Говорил это Александр Сергеевич Грибоедов, или нет, мне неизвестно — в книге Екатерины Цимбаевой я не нашёл свидетельств, что ему принадлежит эта спорная, но интересная мысль. Возьмём её эпиграфом к нашему повествованию, и попытаемся понять, насколько она подходит нашему герою, которого знают все. Ну как же — кто не учил монолог Чацкого в школе! Кстати, автор этот строк так и недоучил его в своё время, и именно «Горе от ума» стало причиной моей единственной в жизни тройки в четверти по литературе. Как ни странно, это нисколько не убавило моей симпатии к этой пьесе, и уж тем более призрак школьного дневника не может бросить тень на самого автора поэмы, писателя, дипломата, музыканта. Так талантлив ли по настоящему Александр Сергеевич Грибоедов?
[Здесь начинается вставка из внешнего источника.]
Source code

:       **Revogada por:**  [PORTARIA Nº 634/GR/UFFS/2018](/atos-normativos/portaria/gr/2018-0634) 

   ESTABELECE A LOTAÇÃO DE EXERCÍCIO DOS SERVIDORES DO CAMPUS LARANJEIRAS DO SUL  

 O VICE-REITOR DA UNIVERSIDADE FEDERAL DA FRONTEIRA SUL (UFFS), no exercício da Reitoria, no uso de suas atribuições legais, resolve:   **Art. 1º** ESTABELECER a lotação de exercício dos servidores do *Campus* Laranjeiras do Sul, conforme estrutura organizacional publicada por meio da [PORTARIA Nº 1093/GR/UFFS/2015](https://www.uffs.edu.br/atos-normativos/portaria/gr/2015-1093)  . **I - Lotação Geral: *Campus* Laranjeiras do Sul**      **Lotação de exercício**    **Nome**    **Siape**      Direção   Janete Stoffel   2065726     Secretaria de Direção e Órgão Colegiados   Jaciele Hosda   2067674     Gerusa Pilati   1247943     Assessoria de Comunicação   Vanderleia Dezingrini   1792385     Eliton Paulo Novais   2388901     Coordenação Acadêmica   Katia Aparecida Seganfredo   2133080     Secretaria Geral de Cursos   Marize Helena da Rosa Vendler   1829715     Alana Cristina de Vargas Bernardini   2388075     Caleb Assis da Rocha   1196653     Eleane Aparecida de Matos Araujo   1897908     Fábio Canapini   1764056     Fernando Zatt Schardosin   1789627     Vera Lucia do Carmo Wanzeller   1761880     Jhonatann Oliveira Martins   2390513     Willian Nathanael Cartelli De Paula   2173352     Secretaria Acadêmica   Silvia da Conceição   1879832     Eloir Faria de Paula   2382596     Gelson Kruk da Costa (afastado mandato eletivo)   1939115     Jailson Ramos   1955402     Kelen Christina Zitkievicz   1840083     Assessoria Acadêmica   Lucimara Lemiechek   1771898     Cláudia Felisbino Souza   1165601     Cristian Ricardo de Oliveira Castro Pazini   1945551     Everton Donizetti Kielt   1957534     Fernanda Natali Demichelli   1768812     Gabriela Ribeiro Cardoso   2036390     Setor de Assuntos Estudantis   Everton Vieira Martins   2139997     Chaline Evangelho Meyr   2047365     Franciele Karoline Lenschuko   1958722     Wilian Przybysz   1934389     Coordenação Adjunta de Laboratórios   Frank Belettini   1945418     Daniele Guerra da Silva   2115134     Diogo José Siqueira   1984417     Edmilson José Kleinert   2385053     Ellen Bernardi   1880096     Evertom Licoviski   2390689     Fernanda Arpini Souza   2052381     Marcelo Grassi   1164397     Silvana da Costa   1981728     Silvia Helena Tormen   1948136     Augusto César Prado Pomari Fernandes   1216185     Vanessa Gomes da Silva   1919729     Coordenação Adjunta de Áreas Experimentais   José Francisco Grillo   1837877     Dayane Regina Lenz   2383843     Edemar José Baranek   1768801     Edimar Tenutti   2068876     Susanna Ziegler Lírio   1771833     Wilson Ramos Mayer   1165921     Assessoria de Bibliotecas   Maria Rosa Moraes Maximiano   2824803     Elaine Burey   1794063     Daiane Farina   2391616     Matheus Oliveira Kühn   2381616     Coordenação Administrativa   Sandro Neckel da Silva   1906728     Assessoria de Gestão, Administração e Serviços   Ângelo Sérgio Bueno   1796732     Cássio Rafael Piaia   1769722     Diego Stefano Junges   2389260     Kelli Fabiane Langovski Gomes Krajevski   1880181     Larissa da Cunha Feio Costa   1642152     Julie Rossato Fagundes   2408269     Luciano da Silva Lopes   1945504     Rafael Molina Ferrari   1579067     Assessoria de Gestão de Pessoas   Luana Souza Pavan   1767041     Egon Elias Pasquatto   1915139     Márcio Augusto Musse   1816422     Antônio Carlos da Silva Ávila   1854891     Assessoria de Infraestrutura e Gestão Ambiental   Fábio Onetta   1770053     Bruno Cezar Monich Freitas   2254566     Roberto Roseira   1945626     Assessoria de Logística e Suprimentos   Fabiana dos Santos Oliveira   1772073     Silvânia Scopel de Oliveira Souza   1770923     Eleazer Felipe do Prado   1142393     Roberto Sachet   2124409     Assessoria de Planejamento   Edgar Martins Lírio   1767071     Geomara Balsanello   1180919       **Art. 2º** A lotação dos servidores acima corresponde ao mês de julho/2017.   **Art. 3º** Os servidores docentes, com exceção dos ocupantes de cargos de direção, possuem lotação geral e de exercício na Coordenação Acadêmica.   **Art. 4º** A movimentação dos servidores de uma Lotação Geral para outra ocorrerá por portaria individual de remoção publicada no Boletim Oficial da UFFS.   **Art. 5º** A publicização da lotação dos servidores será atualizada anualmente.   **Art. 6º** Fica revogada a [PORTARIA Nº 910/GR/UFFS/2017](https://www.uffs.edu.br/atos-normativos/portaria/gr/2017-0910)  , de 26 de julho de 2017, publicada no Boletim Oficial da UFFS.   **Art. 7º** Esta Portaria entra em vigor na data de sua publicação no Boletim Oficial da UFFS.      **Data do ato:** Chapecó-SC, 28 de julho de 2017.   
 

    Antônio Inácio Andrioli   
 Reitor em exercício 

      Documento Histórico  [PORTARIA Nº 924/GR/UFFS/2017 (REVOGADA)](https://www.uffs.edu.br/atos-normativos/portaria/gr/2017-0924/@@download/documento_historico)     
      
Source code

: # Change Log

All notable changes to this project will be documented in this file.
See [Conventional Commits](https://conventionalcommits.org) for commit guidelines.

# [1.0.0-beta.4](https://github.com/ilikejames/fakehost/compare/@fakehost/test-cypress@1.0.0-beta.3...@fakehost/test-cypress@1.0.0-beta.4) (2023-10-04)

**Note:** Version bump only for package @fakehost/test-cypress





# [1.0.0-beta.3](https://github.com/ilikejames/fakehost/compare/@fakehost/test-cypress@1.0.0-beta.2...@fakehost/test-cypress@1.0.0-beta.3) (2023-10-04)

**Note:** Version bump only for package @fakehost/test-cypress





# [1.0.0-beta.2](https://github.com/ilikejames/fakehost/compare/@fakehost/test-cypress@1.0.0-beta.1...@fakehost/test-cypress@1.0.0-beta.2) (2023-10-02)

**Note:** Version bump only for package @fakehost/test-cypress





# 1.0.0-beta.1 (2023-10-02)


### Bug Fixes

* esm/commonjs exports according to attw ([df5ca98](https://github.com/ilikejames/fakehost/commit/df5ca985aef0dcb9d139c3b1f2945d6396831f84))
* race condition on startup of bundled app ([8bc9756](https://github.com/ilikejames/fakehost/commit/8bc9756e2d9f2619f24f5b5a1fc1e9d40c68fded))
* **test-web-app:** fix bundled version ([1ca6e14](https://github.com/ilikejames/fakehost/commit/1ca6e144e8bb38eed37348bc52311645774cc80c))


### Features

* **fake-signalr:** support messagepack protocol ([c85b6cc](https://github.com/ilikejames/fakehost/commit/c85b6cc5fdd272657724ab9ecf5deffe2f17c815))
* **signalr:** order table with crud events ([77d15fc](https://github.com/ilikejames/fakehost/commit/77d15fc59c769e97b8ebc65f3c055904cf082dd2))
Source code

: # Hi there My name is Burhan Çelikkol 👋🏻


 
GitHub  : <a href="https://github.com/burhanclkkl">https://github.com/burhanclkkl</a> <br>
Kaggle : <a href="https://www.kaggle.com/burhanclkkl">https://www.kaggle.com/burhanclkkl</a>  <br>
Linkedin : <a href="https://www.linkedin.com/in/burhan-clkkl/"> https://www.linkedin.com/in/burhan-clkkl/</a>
Екатерина Цимбаева, историк и специалист по межконфессиональным отношениям в Российской империи, уже в предисловии меня подивила двумя вещами, которые стали для меня ещё более удивительными по мере прочтения этой книги. Первое: нет ни одной «научной» биографии автора «Горя от ума», и она, почтенный автор, призвана её создать, поскольку «грибоедоведение» не озаботилось её созданием (книги, например, Пиксанова (1911), или Мещерякова (1989), видимо, не в счёт). Второе: нет полноценной художественной биографии Грибоедова, и автор, наравне с научностью, претендует также на «художественную форму» изложения. Роман Юрия Тынянова «Смерть Вазир-Мухтара», с точки зрения Цимбаевой, «враждебен подлинному Грибоедову», «ложная картина... показалась интереснее правды», как хлёстко повествует её новый биограф. Безусловно, подлинный специалист должен себя уважать, и не отказывать себе в претензии на новаторство (иначе зачем писать книги?), но больно уж гусарский замах у нашей дамы. Скорее всего, ссылкой на «художественность» автор обезопасила себя, всегда можно сослаться на творческое начало «рассказчика», если читатель усомниться в приведённых характеристиках или фактах, зацепившись за определение «научности».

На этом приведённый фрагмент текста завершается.